ESA title
The European Data Relay System monitors the Earth in almost real time
Applications

Space data relay system shows its speed

01/08/2019 6089 views 119 likes
ESA / Applications / Connectivity and Secure Communications / EDRS

A satellite network that can zoom in on ships at sea and check for oil spills in almost real time has demonstrated its capabilities at a high-level international event in Brussels.

The demonstration of the capabilities of the European Data Relay System (EDRS) was made to delegates at the headquarters of the European External Action Service on 10 July.

Dubbed the “SpaceDataHighway” by its private operator Airbus, EDRS enables Earth-observation satellites to deliver their information to users on the ground in near real-time, accelerating response to emergency situations and spurring the development of new services and products.

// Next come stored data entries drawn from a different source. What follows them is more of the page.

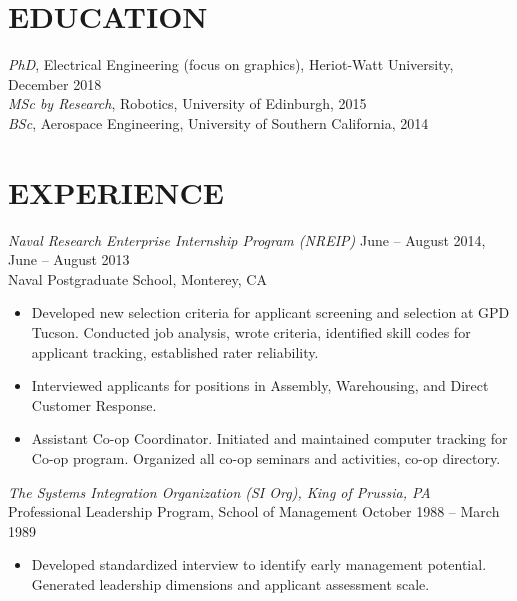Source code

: \documentclass[10pt]{res} %
\begin{document}
\begin{resume}

\section{EDUCATION} 

{\sl PhD}, Electrical Engineering (focus on graphics), Heriot-Watt University, December 2018\\
\emph{MSc by Research}, Robotics, University of Edinburgh, 2015\\ 
\emph{BSc}, Aerospace Engineering, University of Southern California, 2014 


\section{EXPERIENCE}

{\sl Naval Research Enterprise Internship Program (NREIP)} \hfill June -- August 2014, June -- August 2013 \\
Naval Postgraduate School, Monterey, CA
\begin{itemize} \itemsep -2pt %
\item Developed new selection criteria for applicant screening and selection at GPD Tucson. Conducted job analysis, wrote criteria, identified skill codes for applicant tracking, established rater reliability. 
\item Interviewed applicants for positions in Assembly, Warehousing, and Direct Customer Response. 
\item Assistant Co-op Coordinator. Initiated and maintained computer tracking for Co-op program. Organized all co-op seminars and activities, co-op directory. 
\end{itemize}

{\sl The Systems Integration Organization (SI Org), King of Prussia, PA} \\[2pt]
Professional Leadership Program, School of Management \hfill October 1988 -- March 1989 
\begin{itemize} \itemsep -2pt %
\item Developed standardized interview to identify early management potential. Generated leadership dimensions and applicant assessment scale. 
\end{itemize} 
 

\end{resume}
\end{document}
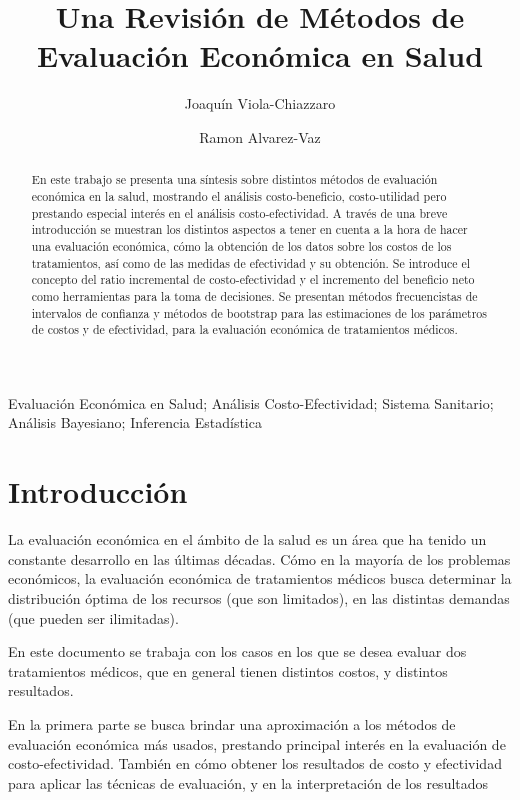 \documentclass{siep}
\title[Una Revisi\'on de M\'etodos de Evaluaci\'on Econ\'omica en Saluds]{Una Revisi\'on de M\'etodos de Evaluaci\'on Econ\'omica en Salud}
\author[ad1][]{Joaqu\'in Viola-Chiazzaro}
\author[ad2][]{Ramon Alvarez-Vaz}
\begin{document}
\begin{abstract}
En este trabajo se presenta una s\'intesis sobre distintos métodos de evaluación económica en la salud, mostrando el análisis costo-beneficio, costo-utilidad pero prestando especial interés en el análisis costo-efectividad.
A trav\'es de una breve introducción se muestran los distintos aspectos a tener en cuenta a la hora de hacer una evaluación económica, cómo la obtención de los datos sobre los costos de los tratamientos, así como de las medidas de efectividad y su obtención.
Se introduce el concepto del ratio incremental de costo-efectividad y el incremento del beneficio neto como herramientas para la toma de decisiones.
Se presentan métodos frecuencistas de intervalos de confianza y métodos de bootstrap para las estimaciones de los parámetros de costos y de efectividad, para la evaluación económica de tratamientos médicos.

\end{abstract}

\begin{keywords}
Evaluación Económica en Salud; Análisis Costo-Efectividad; Sistema Sanitario; Análisis Bayesiano; Inferencia Estadística
\end{keywords}
\maketitle

\section{Introducci\'on}
\label{sec:Intro}
La evaluación económica en el ámbito de la salud es un área que ha tenido un constante desarrollo en las últimas décadas. Cómo en la mayoría de los problemas económicos, la evaluación económica de tratamientos médicos busca determinar la distribución óptima de los recursos (que son limitados), en las distintas demandas (que pueden ser ilimitadas).

En este documento se trabaja con los casos en los que se desea evaluar dos tratamientos médicos, que en general tienen distintos costos, y distintos resultados.

En la primera parte se busca brindar una aproximación a los métodos de evaluación económica más usados, prestando principal interés en la evaluación de costo-efectividad. También en cómo obtener los resultados de costo y efectividad para aplicar las técnicas de evaluación, y en la interpretación de los resultados
\end{document}

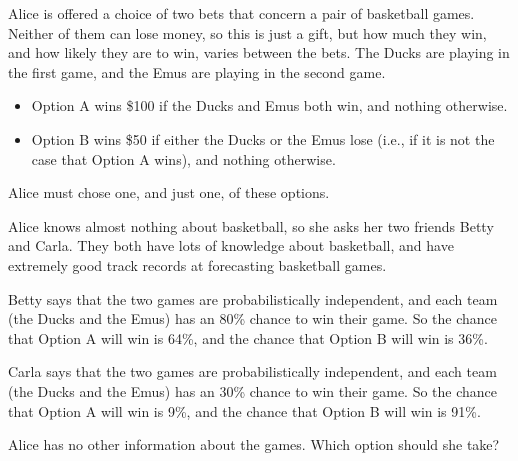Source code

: \documentclass[11pt,]{article}
\providecommand{\tightlist}{%
  \setlength{\itemsep}{0pt}\setlength{\parskip}{0pt}}
\begin{document}
Alice is offered a choice of two bets that concern a pair of basketball
games. Neither of them can lose money, so this is just a gift, but how
much they win, and how likely they are to win, varies between the bets.
The Ducks are playing in the first game, and the Emus are playing in the
second game.

\begin{itemize}
\tightlist
\item
  Option A wins \$100 if the Ducks and Emus both win, and nothing
  otherwise.
\item
  Option B wins \$50 if either the Ducks or the Emus lose (i.e., if it
  is not the case that Option A wins), and nothing otherwise.
\end{itemize}

Alice must chose one, and just one, of these options.

Alice knows almost nothing about basketball, so she asks her two friends
Betty and Carla. They both have lots of knowledge about basketball, and
have extremely good track records at forecasting basketball games.

Betty says that the two games are probabilistically independent, and
each team (the Ducks and the Emus) has an 80\% chance to win their game.
So the chance that Option A will win is 64\%, and the chance that Option
B will win is 36\%.

Carla says that the two games are probabilistically independent, and
each team (the Ducks and the Emus) has an 30\% chance to win their game.
So the chance that Option A will win is 9\%, and the chance that Option
B will win is 91\%.

Alice has no other information about the games. Which option should she
take?
\end{document}

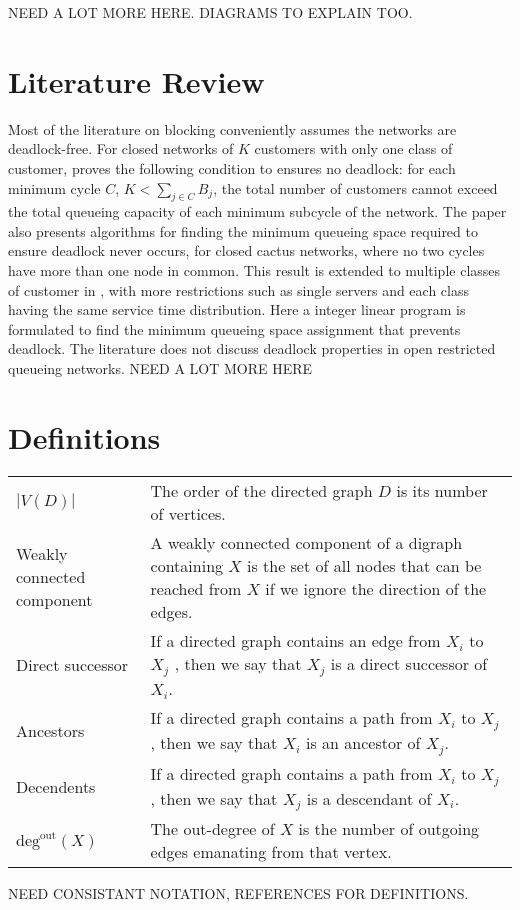 \documentclass{article}
\begin{document}
NEED A LOT MORE HERE. DIAGRAMS TO EXPLAIN TOO.

\section{Literature Review}
Most of the literature on blocking conveniently assumes the networks are deadlock-free.
For closed networks of $K$ customers with only one class of customer, \cite{kunduakyildiz89} proves the following condition to ensures no deadlock: for each minimum cycle $C$, $K < \sum_{j\in C} B_j$, the total number of customers cannot exceed the total queueing capacity of each minimum subcycle of the network.
The paper also presents algorithms for finding the minimum queueing space required to ensure deadlock never occurs, for closed cactus networks, where no two cycles have more than one node in common.
This result is extended to multiple classes of customer in \cite{liebeherrakyildiz95}, with more restrictions such as single servers and each class having the same service time distribution.
Here a integer linear program is formulated to find the minimum queueing space assignment that prevents deadlock.
The literature does not discuss deadlock properties in open restricted queueing networks.\newline
NEED A LOT MORE HERE

\section{Definitions}
\begin{tabular}{ p{5cm} p{10cm} }
  $\left| V(D) \right|$ & The order of the directed graph $D$ is its number of vertices. \\
  Weakly connected component & A weakly connected component of a digraph containing $X$ is the set of all nodes that can be reached from $X$ if we ignore the direction of the edges. \\
  Direct successor & If a directed graph contains an edge from $X_i$ to $X_j$ , then we say that $X_j$ is a direct successor of $X_i$. \\
  Ancestors & If a directed graph contains a path from $X_i$ to $X_j$ , then we say that $X_i$ is an ancestor of $X_j$. \\
  Decendents & If a directed graph contains a path from $X_i$ to $X_j$ , then we say that $X_j$ is a descendant of $X_i$. \\
  $\text{deg}^{\text{out}}(X)$ & The out-degree of $X$ is the number of outgoing edges emanating from that vertex. \\
\end{tabular}
\newline
NEED CONSISTANT NOTATION, REFERENCES FOR DEFINITIONS.
\end{document}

The system works by using lasers to speed up the collection of data from Earth-observation satellites that are in low Earth orbit.

Without EDRS these satellites can only relay their information when they are in direct line-of-sight with a ground station, which on average only happens every 90 minutes.

With EDRS, they send their data through space via laser to one of the EDRS satellites in a higher, geostationary orbit that have a constant view of a ground station.

Delegates at the meeting watched staff from the European Maritime Safety Agency analyse images of ships off the coast of French Guiana that were captured just seconds earlier by an Earth-observation satellite called Copernicus Sentinel-1B as it orbited the planet.

The team were able to pinpoint individual ships on a 60,000 square kilometre patch of the Atlantic Ocean that was twice the size of Belgium.

They checked the ships’ wakes for any evidence of oil spills – and found none on this occasion.

The whole process took less than 20 minutes.

EDRS is a public–private partnership between ESA and Airbus.

Evert Dudok, Executive Vice-President at Airbus, said: “The Space Data Highway and the EDRS service is a unique European capability. What we have to do now is stay ahead on the technology and identify partners internationally in the US and in Japan.”

Magali Vaissiere, Director of Telecommunications and Integrated Applications at ESA, said: “EDRS has a wealth of applications. To stay ahead of the international competition, we have to make sure that EDRS meets the real needs of users and we have to keep on investing in the infrastructure itself to make it global. It will become a worldwide commercial success.”

The second node in the EDRS constellation, called EDRS-C, is due to be launched on 6 August on an Ariane 5 rocket from Europe’s Spaceport in Kourou, French Guiana.